First, the review comments - nothing particularly serious, mostly just
cosmetic stuff:

1) v6-0001-Show-index-search-count-in-EXPLAIN-ANALYZE.patch

- I find the places that increment "nsearches" a bit random. Each AM
does it in entirely different place (at least it seems like that to me).
Is there a way make this a bit more consistent?

- I find this comment rather unhelpful:

uint64 btps_nsearches; /* instrumentation */

Instrumentation what? What's the counter for?

- I see _bt_first moved the pgstat_count_index_scan, but doesn't that
mean we skip it if the earlier code does "goto readcomplete"? Shouldn't
that still count as an index scan?

- show_indexscan_nsearches does this:

if (scanDesc && scanDesc->nsearches > 0)
ExplainPropertyUInteger("Index Searches", NULL,
scanDesc->nsearches, es);

But shouldn't it divide the count by nloops, similar to (for example)
show_instrumentation_count?

2) v6-0002-Normalize-nbtree-truncated-high-key-array-behavio.patch

- Admittedly very subjective, but I find the "oppoDirCheck" abbreviation
rather weird, I'd just call it "oppositeDirCheck".

3) v6-0003-Refactor-handling-of-nbtree-array-redundancies.patch

- nothing

4) v6-0004-Add-skip-scan-to-nbtree.patch

- indices.sgml seems to hahve typo "Intevening" -> "Intervening"

- It doesn't seem like a good idea to remove the paragraph about
multicolumn indexes and replace it with just:

Multicolumn indexes should be used judiciously.

I mean, what does judiciously even mean? what should the user consider
to be judicious? Seems rather unclear to me. Admittedly, the old text
was not much helpful, but at least it gave some advice.

But maybe more importantly, doesn't skipscan apply only to a rather
limited subset of data types (that support increment/decrement)? Doesn't
the new wording mostly ignore that, implying skipscan applies to all
btree indexes? I don't think it mentions datatypes anywhere, but there
are many indexes on data types like text, UUID and so on.
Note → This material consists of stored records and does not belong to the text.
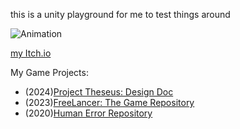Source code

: this is a unity playground for me to test things around

![Animation](https://github.com/ZiDiZhu/speculative-2/assets/40129612/9db76c7a-7125-4a6f-aa4e-e4d62301f534)

[my Itch.io](https://2101.itch.io/) 

My Game Projects:
- (2024)[Project Theseus: Design Doc](https://app.diagrams.net/#G1K9SWMBw_wxke6Fa0SRSMg1znPYfVeqef#%7B%22pageId%22%3A%22mL_tv56-etwc8VYRnd45%22%7D)
- (2023)[FreeLancer: The Game Repository](https://github.com/ZiDiZhu/freelancer-the-game)
- (2020)[Human Error Repository](https://github.com/ZiDiZhu/human-error)
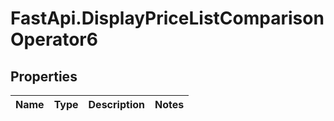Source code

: # FastApi.DisplayPriceListComparisonOperator6

## Properties
Name | Type | Description | Notes
------------ | ------------- | ------------- | -------------
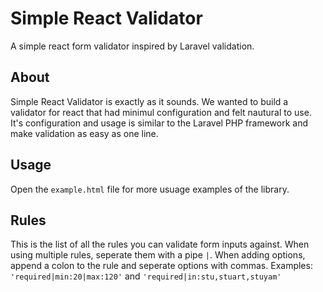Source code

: # Simple React Validator
A simple react form validator inspired by Laravel validation.

## About
Simple React Validator is exactly as it sounds. We wanted to build a validator for react that had minimul configuration and felt nautural to use. It's configuration and usage is similar to the Laravel PHP framework and make validation as easy as one line.

## Usage
Open the `example.html` file for more usuage examples of the library.

## Rules
This is the list of all the rules you can validate form inputs against. When using multiple rules, seperate them with a pipe `|`. When adding options, append a colon to the rule and seperate options with commas. Examples: `'required|min:20|max:120'` and `'required|in:stu,stuart,stuyam'`
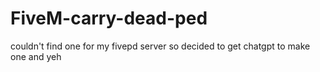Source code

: # FiveM-carry-dead-ped
couldn't find one for my fivepd server so decided to get chatgpt to make one and yeh 
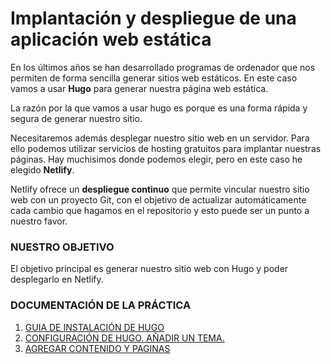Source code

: # Implantación y despliegue de una aplicación web estática

En los últimos años se han desarrollado programas de ordenador que nos permiten de forma sencilla generar sitios web estáticos. En este caso vamos a usar **Hugo** para generar nuestra página web estática. 

La razón por la que vamos a usar hugo es porque es una forma rápida y segura de generar nuestro sitio. 

Necesitaremos además desplegar nuestro sitio web en un servidor. Para ello podemos utilizar servicios de hosting gratuitos para implantar nuestras páginas. Hay muchisimos donde podemos elegir, pero en este caso he elegido **Netlify**. 

Netlify ofrece un **despliegue continuo** que permite vincular nuestro sitio web con un proyecto Git, con el objetivo de actualizar automáticamente cada cambio que hagamos en el repositorio y esto puede ser un punto a nuestro favor.

### NUESTRO OBJETIVO 

El objetivo principal es generar nuestro sitio web con Hugo y poder desplegarlo en Netlify.

### DOCUMENTACIÓN DE LA PRÁCTICA

1. [GUIA DE INSTALACIÓN DE HUGO](https://github.com/CeliaGMqrz/gen_pagina_estatica_hugo/blob/main/guia_instalacion_hugo.md)
2. [CONFIGURACIÓN DE HUGO. AÑADIR UN TEMA.](https://github.com/CeliaGMqrz/gen_pagina_estatica_hugo/blob/main/configuracion_hugo_temas_contenido.md)
3. [AGREGAR CONTENIDO Y PAGINAS](https://github.com/CeliaGMqrz/gen_pagina_estatica_hugo/blob/main/agregar_contenido_hugo.md)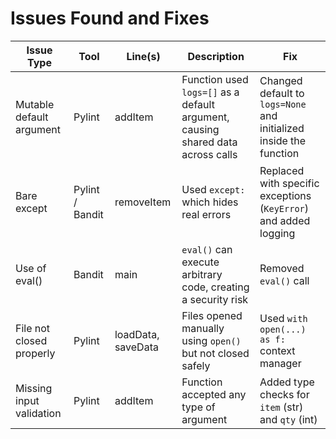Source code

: # Issues Found and Fixes

| Issue Type | Tool | Line(s) | Description | Fix |
|-------------|------|---------|--------------|-----|
| Mutable default argument | Pylint | addItem | Function used `logs=[]` as a default argument, causing shared data across calls | Changed default to `logs=None` and initialized inside the function |
| Bare except | Pylint / Bandit | removeItem | Used `except:` which hides real errors | Replaced with specific exceptions (`KeyError`) and added logging |
| Use of eval() | Bandit | main | `eval()` can execute arbitrary code, creating a security risk | Removed `eval()` call |
| File not closed properly | Pylint | loadData, saveData | Files opened manually using `open()` but not closed safely | Used `with open(...) as f:` context manager |
| Missing input validation | Pylint | addItem | Function accepted any type of argument | Added type checks for `item` (str) and `qty` (int) |
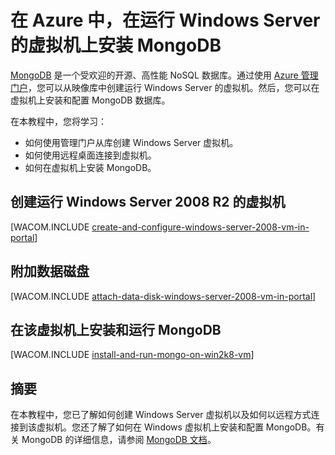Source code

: <properties linkid="manage-windows-common-task-mongodb-vm" urlDisplayName="Install MongoDB" pageTitle="在 Windows Server 虚拟机上安装 MongoDB" metaKeywords="Azure vm, Azure MongoDB, Azure remote desktop" description="了解如何使用 Windows Server 2008 R2 创建 Azure 虚拟机，然后使用远程桌面安装 MongoDB。" metaCanonical="" services="virtual-machines" documentationCenter="" title="在 Azure 中，在运行 Windows Server 的虚拟机上安装 MongoDB" authors="kathydav" solutions="" manager="jeffreyg" editor="tysonn" />
<tags ms.service="virtual-machines"
    ms.date="12/16/2014"
    wacn.date="04/11/2015"
    />

# 在 Azure 中，在运行 Windows Server 的虚拟机上安装 MongoDB

[MongoDB][MongoDB] 是一个受欢迎的开源、高性能 NoSQL 数据库。通过使用 [Azure 管理门户][Azure 管理门户]，您可以从映像库中创建运行 Windows Server 的虚拟机。然后，您可以在虚拟机上安装和配置 MongoDB 数据库。

在本教程中，您将学习：

-   如何使用管理门户从库创建 Windows Server 虚拟机。
-   如何使用远程桌面连接到虚拟机。
-   如何在虚拟机上安装 MongoDB。

## 创建运行 Windows Server 2008 R2 的虚拟机

[WACOM.INCLUDE [create-and-configure-windows-server-2008-vm-in-portal](../includes/create-and-configure-windows-server-2008-vm-in-portal.md)]

## 附加数据磁盘

[WACOM.INCLUDE [attach-data-disk-windows-server-2008-vm-in-portal](../includes/attach-data-disk-windows-server-2008-vm-in-portal.md)]

## 在该虚拟机上安装和运行 MongoDB

[WACOM.INCLUDE [install-and-run-mongo-on-win2k8-vm](../includes/install-and-run-mongo-on-win2k8-vm.md)]

## 摘要

在本教程中，您已了解如何创建 Windows Server 虚拟机以及如何以远程方式连接到该虚拟机。您还了解了如何在 Windows 虚拟机上安装和配置 MongoDB。有关 MongoDB 的详细信息，请参阅 [MongoDB 文档][MongoDB 文档]。

  [MongoDB]: http://www.mongodb.org/
  [Azure 管理门户]: http://manage.windowsazure.cn
  [MongoDB 文档]: http://www.mongodb.org/display/DOCS/Home
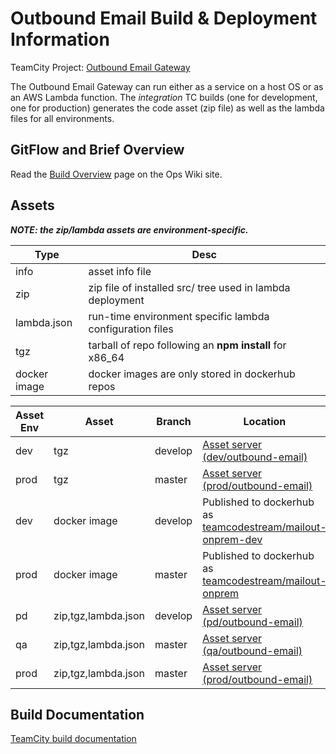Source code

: # Outbound Email Build & Deployment Information

TeamCity Project: [Outbound Email Gateway](http://redirector.codestream.us/builds/outbound_email)

The Outbound Email Gateway can run either as a service on a host OS or as an AWS
Lambda function.  The _integration_ TC builds (one for development, one for
production) generates the code asset (zip file) as well as the lambda files for
all environments.

## GitFlow and Brief Overview
Read the [Build Overview](https://redirector.codestream.us/ops/workflows) page on the Ops Wiki site.

## Assets

**_NOTE: the zip/lambda assets are environment-specific._**

| Type | Desc |
| --- | --- |
| info | asset info file |
| zip | zip file of installed src/ tree used in lambda deployment |
| lambda.json | run-time environment specific lambda configuration files |
| tgz | tarball of repo following an **npm install** for x86_64 |
| docker image | docker images are only stored in dockerhub repos |

| Asset Env | Asset | Branch | Location |
| --- | --- | --- | --- |
| dev | tgz | develop | [Asset server (dev/outbound-email)](http://assets.codestream.us/artifacts/dev/outbound-email/) |
| prod | tgz| master | [Asset server (prod/outbound-email)](http://assets.codestream.us/artifacts/prod/outbound-email/) |
| dev | docker image | develop | Published to dockerhub as [teamcodestream/mailout-onprem-dev](https://cloud.docker.com/u/teamcodestream/repository/docker/teamcodestream/mailout-onprem-dev) |
| prod | docker image | master | Published to dockerhub as [teamcodestream/mailout-onprem](https://cloud.docker.com/u/teamcodestream/repository/docker/teamcodestream/mailout-onprem) |
| pd | zip,tgz,lambda.json | develop | [Asset server (pd/outbound-email)](http://assets.codestream.us/artifacts/pd/outbound-email/) |
| qa | zip,tgz,lambda.json | master | [Asset server (qa/outbound-email)](http://assets.codestream.us/artifacts/qa/outbound-email/) |
| prod | zip,tgz,lambda.json | master | [Asset server (prod/outbound-email)](http://assets.codestream.us/artifacts/prod/outbound-email/) |

## Build Documentation

[TeamCity build documentation](https://github.com/TeamCodeStream/teamcity_tools/tree/master/docs)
- Very subjective nitpicking, but I find it a bit strange when a comment
about a block is nested in the block, like in _bt_first() for the
array->null_elem check.

- assignProcTypes() claims providing skipscan for cross-type scenarios
doesn't make sense. Why is that? I'm not saying the claim is wrong, but
it's not clear to me why would that be the case.

costing
-------

Peter asked me to look at the costing, and I think it looks generally
sensible. We don't really have a lot of information to base the costing
on in the first place - the whole point of skipscan is about multicolumn
indexes, but none of the existing extended statistic seems very useful.
We'd need some cross-column correlation info, or something like that.

It's an interesting question - if we could collect some new statistics
for multicolumn indexes (say, by having a way to collect AM-specific
stats), what would we collect for skipscan?

There's one thing that I don't quite understand, and that's how
btcost_correlation() adjusts correlation for multicolumn indexes:

if (index->nkeycolumns > 1)
indexCorrelation = varCorrelation * 0.75;

That seems fine for a two-column index, I guess. But shouldn't it
compound for indexes with more keys? I mean, 0.75 * 0.75 for third
column, etc? I don't think btcostestimate() does that, it just remembers
whatever btcost_correlation() returns.

Anyway, the overall costing approach seems sensible, I think. It assumes
things we assume in general (columns/keys are considered independent),
which may be problematic, but this is the best we can do.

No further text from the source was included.